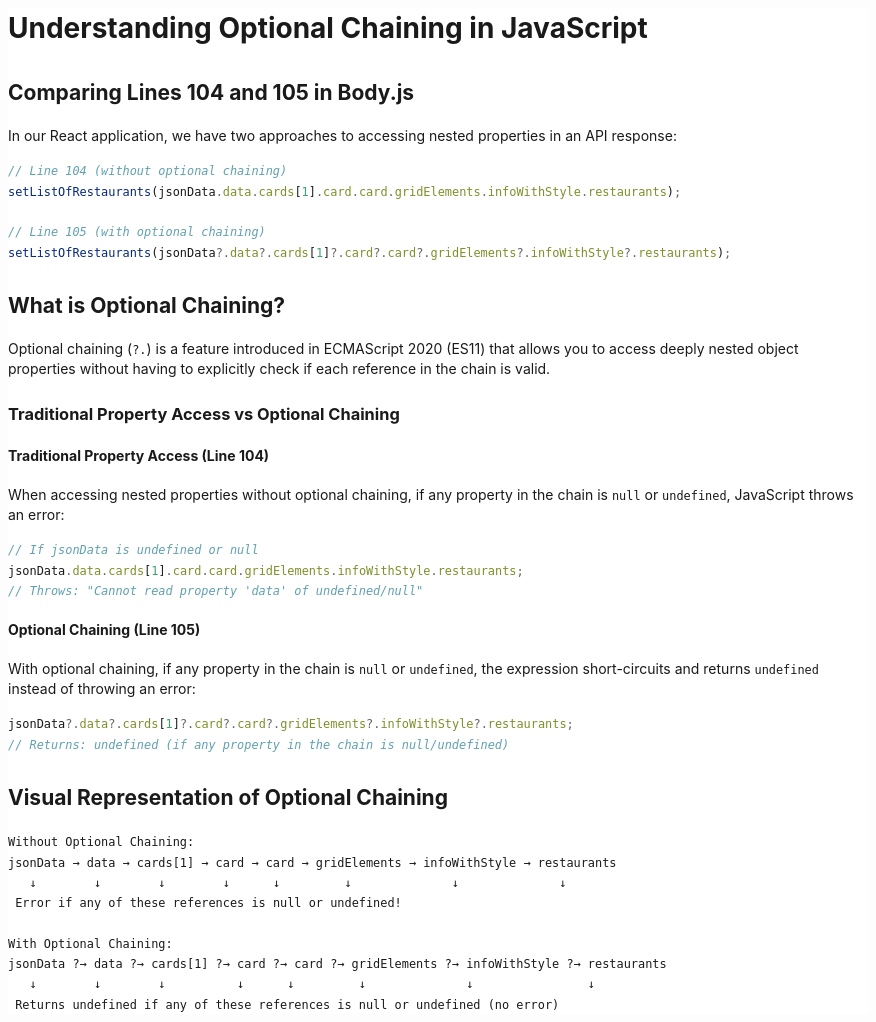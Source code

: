 # Understanding Optional Chaining in JavaScript

## Comparing Lines 104 and 105 in Body.js

In our React application, we have two approaches to accessing nested properties in an API response:

```javascript
// Line 104 (without optional chaining)
setListOfRestaurants(jsonData.data.cards[1].card.card.gridElements.infoWithStyle.restaurants);

// Line 105 (with optional chaining)
setListOfRestaurants(jsonData?.data?.cards[1]?.card?.card?.gridElements?.infoWithStyle?.restaurants);
```

## What is Optional Chaining?

Optional chaining (`?.`) is a feature introduced in ECMAScript 2020 (ES11) that allows you to access deeply nested object properties without having to explicitly check if each reference in the chain is valid.

### Traditional Property Access vs Optional Chaining

#### Traditional Property Access (Line 104)
When accessing nested properties without optional chaining, if any property in the chain is `null` or `undefined`, JavaScript throws an error:

```javascript
// If jsonData is undefined or null
jsonData.data.cards[1].card.card.gridElements.infoWithStyle.restaurants;
// Throws: "Cannot read property 'data' of undefined/null"
```

#### Optional Chaining (Line 105)
With optional chaining, if any property in the chain is `null` or `undefined`, the expression short-circuits and returns `undefined` instead of throwing an error:

```javascript
jsonData?.data?.cards[1]?.card?.card?.gridElements?.infoWithStyle?.restaurants;
// Returns: undefined (if any property in the chain is null/undefined)
```

## Visual Representation of Optional Chaining

```
Without Optional Chaining:
jsonData → data → cards[1] → card → card → gridElements → infoWithStyle → restaurants
   ↓        ↓        ↓        ↓      ↓         ↓              ↓              ↓
 Error if any of these references is null or undefined!

With Optional Chaining:
jsonData ?→ data ?→ cards[1] ?→ card ?→ card ?→ gridElements ?→ infoWithStyle ?→ restaurants
   ↓        ↓        ↓          ↓      ↓         ↓              ↓                ↓
 Returns undefined if any of these references is null or undefined (no error)
```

====================

TRY IT:
Wherever a line in the records contains the word "these", copy that line.

YOUR RESPONSE:
 Error if any of these references is null or undefined!
 Returns undefined if any of these references is null or undefined (no error)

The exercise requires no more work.